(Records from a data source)

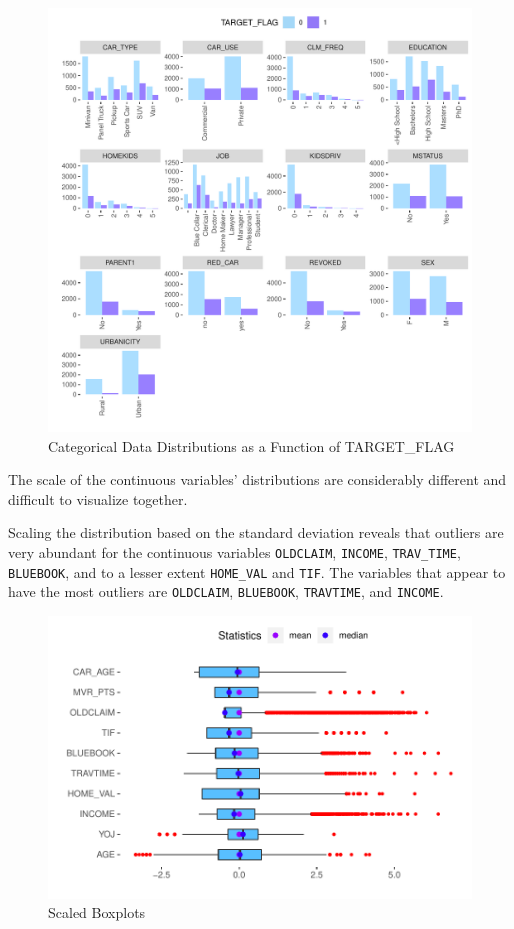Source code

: \documentclass[]{article}
\begin{document}
\begin{figure}
\centering
\includegraphics{proj4_files/figure-latex/f2-1.pdf}
\caption{\label{fig:f2}Categorical Data Distributions as a Function of
TARGET\_FLAG}
\end{figure}

The scale of the continuous variables' distributions are considerably
different and difficult to visualize together.

Scaling the distribution based on the standard deviation reveals that
outliers are very abundant for the continuous variables
\texttt{OLDCLAIM}, \texttt{INCOME}, \texttt{TRAV\_TIME},
\texttt{BLUEBOOK}, and to a lesser extent \texttt{HOME\_VAL} and
\texttt{TIF}. The variables that appear to have the most outliers are
\texttt{OLDCLAIM}, \texttt{BLUEBOOK}, \texttt{TRAVTIME}, and
\texttt{INCOME}.

\begin{figure}
\centering
\includegraphics{proj4_files/figure-latex/f3-1.pdf}
\caption{\label{fig:f3}Scaled Boxplots}
\end{figure}
\end{document}
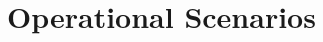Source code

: \section{Operational Scenarios}
\subsection{}
\subsection{}
\subsection{}
\subsection{}
\subsection{}
\subsection{}
\subsection{}
\subsection{}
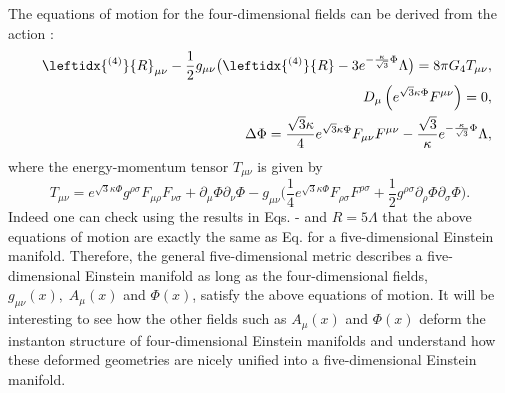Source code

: \documentclass[12pt,epsf]{article}
\begin{document}
The equations of motion for the four-dimensional fields can be derived from the action :
\begin{eqnarray} \label{4eom-e}
&& \leftidx{^{(4)}}{R}_{\mu\nu} - \frac{1}{2} g_{\mu\nu} \big( \leftidx{^{(4)}}{R}
- 3 e^{- \frac{\kappa}{\sqrt{3}} \Phi} \Lambda \big)
= 8\pi G_4 T_{\mu\nu}, \\
\label{4eom-m}
&&  D_\mu \left( e^{\sqrt{3} \kappa \Phi} F^{\mu\nu} \right) = 0, \\
\label{4eom-s}
&&  \Delta \Phi = \frac{\sqrt{3}\kappa}{4} e^{\sqrt{3} \kappa \Phi} F_{\mu\nu} F^{\mu\nu}
- \frac{\sqrt{3}}{\kappa} e^{- \frac{\kappa}{\sqrt{3}} \Phi} \Lambda,
\end{eqnarray}
where the energy-momentum tensor $T_{\mu\nu}$ is given by
\begin{equation}\label{em-tensor}
 T_{\mu\nu} = e^{\sqrt{3} \kappa \Phi} g^{\rho\sigma}  F_{\mu\rho} F_{\nu\sigma}
 + \partial_\mu \Phi \partial_\nu \Phi
 - g_{\mu\nu} \Big( \frac{1}{4} e^{\sqrt{3} \kappa \Phi} F_{\rho\sigma} F^{\rho\sigma}
  + \frac{1}{2} g^{\rho\sigma} \partial_\rho \Phi \partial_\sigma \Phi \Big).
\end{equation}
Indeed one can check using the results in Eqs. - and $R = 5\Lambda$ that
the above equations of motion are exactly the same as Eq.  for a five-dimensional Einstein manifold.
Therefore, the general five-dimensional metric  describes a five-dimensional Einstein manifold
as long as the four-dimensional fields, $g_{\mu\nu} (x), \; A_\mu (x)$ and $\Phi(x)$,
satisfy the above equations of motion. It will be interesting to see how the other fields such as
$A_\mu (x)$ and $\Phi(x)$ deform the instanton structure of four-dimensional Einstein manifolds and
understand how these deformed geometries are nicely unified into a five-dimensional Einstein manifold.
\end{document}

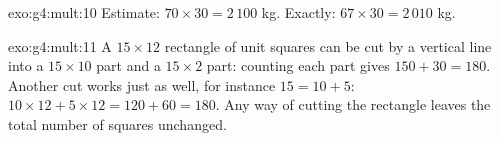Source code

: \begin{solution}{exo:g4:mult:10}
Estimate: $70 \times 30 = 2\,100$ kg. Exactly:
$67 \times 30 = 2\,010$ kg.
\end{solution}

\begin{solution}{exo:g4:mult:11}
A $15 \times 12$ rectangle of unit squares can be cut by a vertical
line into a $15 \times 10$ part and a $15 \times 2$ part: counting
each part gives $150 + 30 = 180$. Another cut works just as well,
for instance $15 = 10 + 5$: $10 \times 12 + 5 \times 12 = 120 + 60
= 180$. Any way of cutting the rectangle leaves the total number of
squares unchanged.
\end{solution}
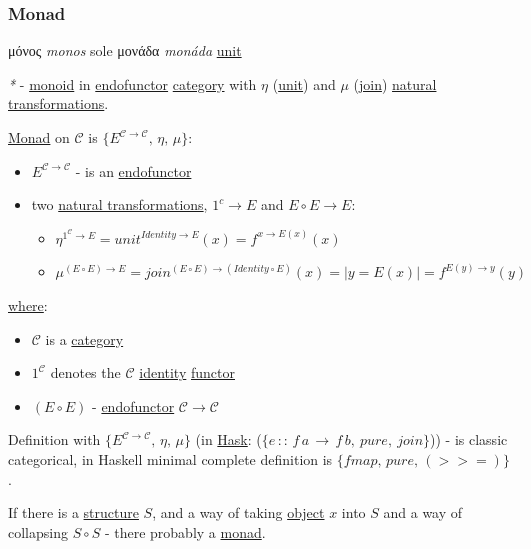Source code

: \documentclass[a4paper,14pt,oneside]{book}
\begin{document}
\subsubsection{\label{orged38b8b}Monad}
\label{sec:org4ab8bff}
μόνος \emph{monos} sole
μονάδα \emph{monáda} \hyperref[org827ec48]{unit}

\emph{*} - \hyperref[orgb10cc2a]{monoid} in \hyperref[org30698a4]{endofunctor} \hyperref[orge2e250a]{category} with \(\eta\) (\hyperref[org827ec48]{unit}) and \(\mu\) (\hyperref[org47dd8e8]{join}) \hyperref[orgc5c07a5]{natural transformations}.

\hyperref[orged38b8b]{Monad} on \(\mathcal{C}\) is \(\{E^{\mathcal{C \to C}}, \, \eta, \, \mu\}\):
\begin{itemize}
\item \(E^{\mathcal{C \to C}}\) - is an \hyperref[org30698a4]{endofunctor}
\item two \hyperref[orgc5c07a5]{natural transformations}, \(1^c \to E\) and \(E \circ E \to E\):
\begin{itemize}
\item \(\eta^{1^{\mathcal{C}} \to E} = {unit}^{Identity \to E}(x) = f^{ x \to E(x)}(x)\)
\item \(\mu^{(E \circ E) \to E} = {join}^{(E \circ E) \to (Identity \circ E)}(x) = | y = E(x) | = f^{E (y) \to y}(y)\)
\end{itemize}
\end{itemize}

\hyperref[org6c63c7a]{where}:
\begin{itemize}
\item \(\mathcal{C}\) is a \hyperref[orge2e250a]{category}
\item \(1^{\mathcal{C}}\) denotes the \(\mathcal{C}\) \hyperref[orgc014b57]{identity} \hyperref[org61d5270]{functor}
\item \((E \circ E)\) - \hyperref[org30698a4]{endofunctor} \(\mathcal{C \to C}\)
\end{itemize}

Definition with \(\{E^{\mathcal{C \to C}}, \, \eta, \, \mu\}\) (in \hyperref[org70e1f79]{Hask}: (\(\{e \, :: \, f \, a \, \to \, f \, b, \ pure, \ join\}\))) - is classic categorical, in Haskell minimal complete definition is \(\{fmap, \, pure, \, (>>=)\}\).

If there is a \hyperref[org2f3ef45]{structure} \(S\), and a way of taking \hyperref[orged022cb]{object} \(x\) into \(S\) and a way of collapsing \(S \circ S\) - there probably a \hyperref[orged38b8b]{monad}.
\end{document}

• What you have to do: Give all entries again verbatim, without any images.

• Answer area:
Source code

: \documentclass[]{article}
\begin{document}
\begin{figure}
\centering
\includegraphics{proj4_files/figure-latex/f2-1.pdf}
\caption{\label{fig:f2}Categorical Data Distributions as a Function of
TARGET\_FLAG}
\end{figure}

The scale of the continuous variables' distributions are considerably
different and difficult to visualize together.

Scaling the distribution based on the standard deviation reveals that
outliers are very abundant for the continuous variables
\texttt{OLDCLAIM}, \texttt{INCOME}, \texttt{TRAV\_TIME},
\texttt{BLUEBOOK}, and to a lesser extent \texttt{HOME\_VAL} and
\texttt{TIF}. The variables that appear to have the most outliers are
\texttt{OLDCLAIM}, \texttt{BLUEBOOK}, \texttt{TRAVTIME}, and
\texttt{INCOME}.

\begin{figure}
\centering
\includegraphics{proj4_files/figure-latex/f3-1.pdf}
\caption{\label{fig:f3}Scaled Boxplots}
\end{figure}
\end{document}
Source code

: \section{Operational Scenarios}
\subsection{}
\subsection{}
\subsection{}
\subsection{}
\subsection{}
\subsection{}
\subsection{}
\subsection{}
Source code

: \documentclass[12pt,epsf]{article}
\begin{document}
The equations of motion for the four-dimensional fields can be derived from the action :
\begin{eqnarray} \label{4eom-e}
&& \leftidx{^{(4)}}{R}_{\mu\nu} - \frac{1}{2} g_{\mu\nu} \big( \leftidx{^{(4)}}{R}
- 3 e^{- \frac{\kappa}{\sqrt{3}} \Phi} \Lambda \big)
= 8\pi G_4 T_{\mu\nu}, \\
\label{4eom-m}
&&  D_\mu \left( e^{\sqrt{3} \kappa \Phi} F^{\mu\nu} \right) = 0, \\
\label{4eom-s}
&&  \Delta \Phi = \frac{\sqrt{3}\kappa}{4} e^{\sqrt{3} \kappa \Phi} F_{\mu\nu} F^{\mu\nu}
- \frac{\sqrt{3}}{\kappa} e^{- \frac{\kappa}{\sqrt{3}} \Phi} \Lambda,
\end{eqnarray}
where the energy-momentum tensor $T_{\mu\nu}$ is given by
\begin{equation}\label{em-tensor}
 T_{\mu\nu} = e^{\sqrt{3} \kappa \Phi} g^{\rho\sigma}  F_{\mu\rho} F_{\nu\sigma}
 + \partial_\mu \Phi \partial_\nu \Phi
 - g_{\mu\nu} \Big( \frac{1}{4} e^{\sqrt{3} \kappa \Phi} F_{\rho\sigma} F^{\rho\sigma}
  + \frac{1}{2} g^{\rho\sigma} \partial_\rho \Phi \partial_\sigma \Phi \Big).
\end{equation}
Indeed one can check using the results in Eqs. - and $R = 5\Lambda$ that
the above equations of motion are exactly the same as Eq.  for a five-dimensional Einstein manifold.
Therefore, the general five-dimensional metric  describes a five-dimensional Einstein manifold
as long as the four-dimensional fields, $g_{\mu\nu} (x), \; A_\mu (x)$ and $\Phi(x)$,
satisfy the above equations of motion. It will be interesting to see how the other fields such as
$A_\mu (x)$ and $\Phi(x)$ deform the instanton structure of four-dimensional Einstein manifolds and
understand how these deformed geometries are nicely unified into a five-dimensional Einstein manifold.
\end{document}

Source code

: \begin{solution}{exo:g4:mult:10}
Estimate: $70 \times 30 = 2\,100$ kg. Exactly:
$67 \times 30 = 2\,010$ kg.
\end{solution}

\begin{solution}{exo:g4:mult:11}
A $15 \times 12$ rectangle of unit squares can be cut by a vertical
line into a $15 \times 10$ part and a $15 \times 2$ part: counting
each part gives $150 + 30 = 180$. Another cut works just as well,
for instance $15 = 10 + 5$: $10 \times 12 + 5 \times 12 = 120 + 60
= 180$. Any way of cutting the rectangle leaves the total number of
squares unchanged.
\end{solution}
Source code

: \documentclass[a4paper,14pt,oneside]{book}
\begin{document}
\subsubsection{\label{orged38b8b}Monad}
\label{sec:org4ab8bff}
μόνος \emph{monos} sole
μονάδα \emph{monáda} \hyperref[org827ec48]{unit}

\emph{*} - \hyperref[orgb10cc2a]{monoid} in \hyperref[org30698a4]{endofunctor} \hyperref[orge2e250a]{category} with \(\eta\) (\hyperref[org827ec48]{unit}) and \(\mu\) (\hyperref[org47dd8e8]{join}) \hyperref[orgc5c07a5]{natural transformations}.

\hyperref[orged38b8b]{Monad} on \(\mathcal{C}\) is \(\{E^{\mathcal{C \to C}}, \, \eta, \, \mu\}\):
\begin{itemize}
\item \(E^{\mathcal{C \to C}}\) - is an \hyperref[org30698a4]{endofunctor}
\item two \hyperref[orgc5c07a5]{natural transformations}, \(1^c \to E\) and \(E \circ E \to E\):
\begin{itemize}
\item \(\eta^{1^{\mathcal{C}} \to E} = {unit}^{Identity \to E}(x) = f^{ x \to E(x)}(x)\)
\item \(\mu^{(E \circ E) \to E} = {join}^{(E \circ E) \to (Identity \circ E)}(x) = | y = E(x) | = f^{E (y) \to y}(y)\)
\end{itemize}
\end{itemize}

\hyperref[org6c63c7a]{where}:
\begin{itemize}
\item \(\mathcal{C}\) is a \hyperref[orge2e250a]{category}
\item \(1^{\mathcal{C}}\) denotes the \(\mathcal{C}\) \hyperref[orgc014b57]{identity} \hyperref[org61d5270]{functor}
\item \((E \circ E)\) - \hyperref[org30698a4]{endofunctor} \(\mathcal{C \to C}\)
\end{itemize}

Definition with \(\{E^{\mathcal{C \to C}}, \, \eta, \, \mu\}\) (in \hyperref[org70e1f79]{Hask}: (\(\{e \, :: \, f \, a \, \to \, f \, b, \ pure, \ join\}\))) - is classic categorical, in Haskell minimal complete definition is \(\{fmap, \, pure, \, (>>=)\}\).

If there is a \hyperref[org2f3ef45]{structure} \(S\), and a way of taking \hyperref[orged022cb]{object} \(x\) into \(S\) and a way of collapsing \(S \circ S\) - there probably a \hyperref[orged38b8b]{monad}.
\end{document}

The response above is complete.